WORK ITEM:
Transcribe the stretch of entries below from the line with "have social currency" through the line with "It won't work.", exactly and with both ends included; leave out all other lines.

EXERCISE DATA:

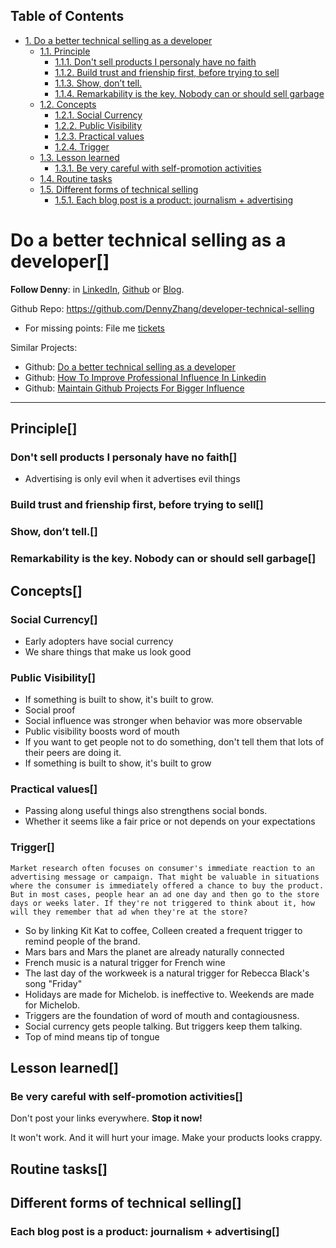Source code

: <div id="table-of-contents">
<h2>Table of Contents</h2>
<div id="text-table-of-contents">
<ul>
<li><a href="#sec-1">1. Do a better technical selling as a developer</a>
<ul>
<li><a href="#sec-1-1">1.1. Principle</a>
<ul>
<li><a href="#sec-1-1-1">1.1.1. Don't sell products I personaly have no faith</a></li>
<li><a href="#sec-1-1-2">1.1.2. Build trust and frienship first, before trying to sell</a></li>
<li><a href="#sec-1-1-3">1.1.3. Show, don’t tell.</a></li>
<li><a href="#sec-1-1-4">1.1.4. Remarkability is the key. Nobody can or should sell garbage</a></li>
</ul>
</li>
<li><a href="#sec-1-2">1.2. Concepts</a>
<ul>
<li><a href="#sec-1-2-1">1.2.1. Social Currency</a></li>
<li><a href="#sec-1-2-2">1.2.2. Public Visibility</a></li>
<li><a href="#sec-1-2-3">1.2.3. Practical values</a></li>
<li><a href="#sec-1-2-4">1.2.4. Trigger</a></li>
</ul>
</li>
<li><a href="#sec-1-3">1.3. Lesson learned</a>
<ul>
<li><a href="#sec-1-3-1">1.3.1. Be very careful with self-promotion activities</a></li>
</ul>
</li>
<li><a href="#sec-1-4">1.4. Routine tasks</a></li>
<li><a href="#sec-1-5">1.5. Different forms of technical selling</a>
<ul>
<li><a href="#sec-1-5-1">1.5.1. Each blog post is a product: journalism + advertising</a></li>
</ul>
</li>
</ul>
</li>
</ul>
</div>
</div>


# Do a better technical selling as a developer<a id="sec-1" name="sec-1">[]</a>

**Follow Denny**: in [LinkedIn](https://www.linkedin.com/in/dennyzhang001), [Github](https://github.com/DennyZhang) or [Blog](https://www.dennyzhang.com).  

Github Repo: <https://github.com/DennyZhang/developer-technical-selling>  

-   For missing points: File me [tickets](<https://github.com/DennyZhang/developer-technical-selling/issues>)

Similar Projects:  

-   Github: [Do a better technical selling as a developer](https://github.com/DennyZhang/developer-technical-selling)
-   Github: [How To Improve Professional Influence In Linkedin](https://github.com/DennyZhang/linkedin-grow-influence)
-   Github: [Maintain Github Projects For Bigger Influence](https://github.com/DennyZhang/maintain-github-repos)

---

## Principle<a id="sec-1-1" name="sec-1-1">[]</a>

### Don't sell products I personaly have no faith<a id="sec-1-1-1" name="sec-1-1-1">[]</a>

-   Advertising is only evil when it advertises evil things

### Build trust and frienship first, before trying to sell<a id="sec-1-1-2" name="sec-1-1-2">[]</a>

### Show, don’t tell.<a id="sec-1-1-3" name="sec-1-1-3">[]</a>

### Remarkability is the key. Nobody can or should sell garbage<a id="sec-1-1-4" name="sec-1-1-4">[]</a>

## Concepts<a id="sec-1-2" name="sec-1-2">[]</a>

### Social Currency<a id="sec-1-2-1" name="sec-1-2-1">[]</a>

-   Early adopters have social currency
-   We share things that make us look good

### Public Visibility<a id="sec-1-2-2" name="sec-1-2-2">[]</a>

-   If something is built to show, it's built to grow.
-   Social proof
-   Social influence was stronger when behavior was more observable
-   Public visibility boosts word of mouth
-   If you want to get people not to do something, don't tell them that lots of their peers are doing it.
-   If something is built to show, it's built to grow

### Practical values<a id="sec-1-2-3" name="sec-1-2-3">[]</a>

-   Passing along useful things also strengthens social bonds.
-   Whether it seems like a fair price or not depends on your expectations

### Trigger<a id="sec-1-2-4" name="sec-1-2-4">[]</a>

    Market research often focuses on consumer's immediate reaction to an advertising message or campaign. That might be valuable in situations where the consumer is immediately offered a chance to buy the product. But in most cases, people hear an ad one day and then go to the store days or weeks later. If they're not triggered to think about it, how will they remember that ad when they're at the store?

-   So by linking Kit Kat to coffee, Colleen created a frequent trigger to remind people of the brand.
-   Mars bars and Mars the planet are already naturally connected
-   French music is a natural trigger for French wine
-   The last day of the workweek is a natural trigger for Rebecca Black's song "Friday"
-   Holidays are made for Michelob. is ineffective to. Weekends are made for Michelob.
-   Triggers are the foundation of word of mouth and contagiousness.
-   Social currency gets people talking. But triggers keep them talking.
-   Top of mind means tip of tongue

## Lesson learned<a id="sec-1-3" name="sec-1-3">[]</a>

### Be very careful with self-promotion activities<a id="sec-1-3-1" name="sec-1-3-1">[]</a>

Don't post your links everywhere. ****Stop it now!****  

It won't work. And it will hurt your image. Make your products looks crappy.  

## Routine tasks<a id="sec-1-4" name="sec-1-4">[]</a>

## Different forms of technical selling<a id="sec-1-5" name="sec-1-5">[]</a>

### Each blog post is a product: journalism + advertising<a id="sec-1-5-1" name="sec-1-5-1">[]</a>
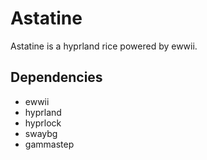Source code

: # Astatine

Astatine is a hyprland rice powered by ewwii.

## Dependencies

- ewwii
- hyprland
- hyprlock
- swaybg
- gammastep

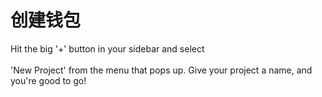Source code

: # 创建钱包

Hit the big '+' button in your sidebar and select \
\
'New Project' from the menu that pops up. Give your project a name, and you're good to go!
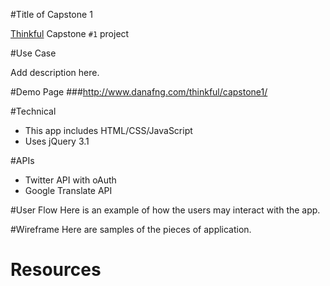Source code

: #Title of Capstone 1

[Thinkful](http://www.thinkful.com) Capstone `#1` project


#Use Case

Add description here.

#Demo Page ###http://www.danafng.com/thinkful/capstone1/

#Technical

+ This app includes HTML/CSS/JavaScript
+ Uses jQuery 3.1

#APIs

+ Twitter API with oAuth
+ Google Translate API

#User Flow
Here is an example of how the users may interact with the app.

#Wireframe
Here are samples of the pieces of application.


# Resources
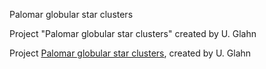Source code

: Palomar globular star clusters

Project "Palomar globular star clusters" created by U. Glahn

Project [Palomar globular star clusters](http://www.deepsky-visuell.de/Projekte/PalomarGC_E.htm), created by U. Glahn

WRITTEN SOLUTION:
-   Early adopters have social currency
-   We share things that make us look good

### Public Visibility<a id="sec-1-2-2" name="sec-1-2-2">[]</a>

-   If something is built to show, it's built to grow.
-   Social proof
-   Social influence was stronger when behavior was more observable
-   Public visibility boosts word of mouth
-   If you want to get people not to do something, don't tell them that lots of their peers are doing it.
-   If something is built to show, it's built to grow

### Practical values<a id="sec-1-2-3" name="sec-1-2-3">[]</a>

-   Passing along useful things also strengthens social bonds.
-   Whether it seems like a fair price or not depends on your expectations

### Trigger<a id="sec-1-2-4" name="sec-1-2-4">[]</a>

    Market research often focuses on consumer's immediate reaction to an advertising message or campaign. That might be valuable in situations where the consumer is immediately offered a chance to buy the product. But in most cases, people hear an ad one day and then go to the store days or weeks later. If they're not triggered to think about it, how will they remember that ad when they're at the store?

-   So by linking Kit Kat to coffee, Colleen created a frequent trigger to remind people of the brand.
-   Mars bars and Mars the planet are already naturally connected
-   French music is a natural trigger for French wine
-   The last day of the workweek is a natural trigger for Rebecca Black's song "Friday"
-   Holidays are made for Michelob. is ineffective to. Weekends are made for Michelob.
-   Triggers are the foundation of word of mouth and contagiousness.
-   Social currency gets people talking. But triggers keep them talking.
-   Top of mind means tip of tongue

## Lesson learned<a id="sec-1-3" name="sec-1-3">[]</a>

### Be very careful with self-promotion activities<a id="sec-1-3-1" name="sec-1-3-1">[]</a>

Don't post your links everywhere. ****Stop it now!****  

It won't work. And it will hurt your image. Make your products looks crappy.  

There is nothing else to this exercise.